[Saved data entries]
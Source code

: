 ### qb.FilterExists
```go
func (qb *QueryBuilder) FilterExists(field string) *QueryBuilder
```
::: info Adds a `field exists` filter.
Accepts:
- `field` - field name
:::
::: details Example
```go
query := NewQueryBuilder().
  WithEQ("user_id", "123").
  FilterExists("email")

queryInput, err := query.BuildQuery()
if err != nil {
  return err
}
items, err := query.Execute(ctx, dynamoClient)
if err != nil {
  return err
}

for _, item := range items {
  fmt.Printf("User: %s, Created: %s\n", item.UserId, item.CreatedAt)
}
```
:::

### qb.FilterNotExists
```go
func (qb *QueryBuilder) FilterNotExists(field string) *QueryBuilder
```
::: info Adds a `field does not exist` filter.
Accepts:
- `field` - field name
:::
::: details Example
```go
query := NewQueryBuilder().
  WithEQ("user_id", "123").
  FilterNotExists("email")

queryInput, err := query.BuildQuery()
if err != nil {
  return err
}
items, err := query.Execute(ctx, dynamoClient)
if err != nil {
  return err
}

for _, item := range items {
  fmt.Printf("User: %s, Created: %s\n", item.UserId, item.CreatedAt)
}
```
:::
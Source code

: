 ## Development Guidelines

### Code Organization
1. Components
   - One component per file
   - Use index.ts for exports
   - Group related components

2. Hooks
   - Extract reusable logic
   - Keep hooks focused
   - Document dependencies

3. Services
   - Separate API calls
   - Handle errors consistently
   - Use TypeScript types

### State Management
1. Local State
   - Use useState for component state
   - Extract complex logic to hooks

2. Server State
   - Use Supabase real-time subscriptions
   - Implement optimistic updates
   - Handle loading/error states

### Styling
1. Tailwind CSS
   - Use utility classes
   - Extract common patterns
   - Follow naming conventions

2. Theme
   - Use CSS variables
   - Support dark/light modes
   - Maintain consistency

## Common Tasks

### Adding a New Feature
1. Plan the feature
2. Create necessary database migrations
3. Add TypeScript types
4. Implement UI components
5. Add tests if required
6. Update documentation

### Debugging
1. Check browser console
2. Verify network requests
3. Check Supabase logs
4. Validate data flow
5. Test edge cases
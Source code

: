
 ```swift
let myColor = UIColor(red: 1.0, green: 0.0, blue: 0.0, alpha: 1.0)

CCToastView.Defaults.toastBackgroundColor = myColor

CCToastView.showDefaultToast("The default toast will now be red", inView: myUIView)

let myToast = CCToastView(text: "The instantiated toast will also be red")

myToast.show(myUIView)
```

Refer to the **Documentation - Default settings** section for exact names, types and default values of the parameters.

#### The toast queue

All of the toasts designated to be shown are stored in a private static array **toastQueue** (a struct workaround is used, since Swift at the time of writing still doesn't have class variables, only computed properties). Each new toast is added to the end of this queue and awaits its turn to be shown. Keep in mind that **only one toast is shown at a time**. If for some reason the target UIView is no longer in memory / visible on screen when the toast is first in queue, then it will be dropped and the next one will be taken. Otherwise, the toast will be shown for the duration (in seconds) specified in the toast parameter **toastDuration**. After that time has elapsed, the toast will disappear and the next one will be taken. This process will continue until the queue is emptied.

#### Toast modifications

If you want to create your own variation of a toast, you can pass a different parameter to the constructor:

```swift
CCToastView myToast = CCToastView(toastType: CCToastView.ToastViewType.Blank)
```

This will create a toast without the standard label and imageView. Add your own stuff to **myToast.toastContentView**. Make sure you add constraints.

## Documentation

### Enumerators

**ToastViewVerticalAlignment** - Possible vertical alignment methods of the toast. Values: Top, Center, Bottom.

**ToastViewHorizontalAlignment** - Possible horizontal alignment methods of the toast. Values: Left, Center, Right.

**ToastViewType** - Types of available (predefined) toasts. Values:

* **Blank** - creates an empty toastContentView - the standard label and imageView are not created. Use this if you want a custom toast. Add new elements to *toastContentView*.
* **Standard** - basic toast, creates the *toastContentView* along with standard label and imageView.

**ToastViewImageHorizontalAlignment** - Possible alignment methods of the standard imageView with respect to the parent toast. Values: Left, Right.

■ What the task asks ■
Repeat exactly the lines above, starting with the line that contains "## Documentation" and ending with the last line, both included, and nothing else.

■ Output for this task ■
## Documentation

### Enumerators

**ToastViewVerticalAlignment** - Possible vertical alignment methods of the toast. Values: Top, Center, Bottom.

**ToastViewHorizontalAlignment** - Possible horizontal alignment methods of the toast. Values: Left, Center, Right.

**ToastViewType** - Types of available (predefined) toasts. Values:

* **Blank** - creates an empty toastContentView - the standard label and imageView are not created. Use this if you want a custom toast. Add new elements to *toastContentView*.
* **Standard** - basic toast, creates the *toastContentView* along with standard label and imageView.

**ToastViewImageHorizontalAlignment** - Possible alignment methods of the standard imageView with respect to the parent toast. Values: Left, Right.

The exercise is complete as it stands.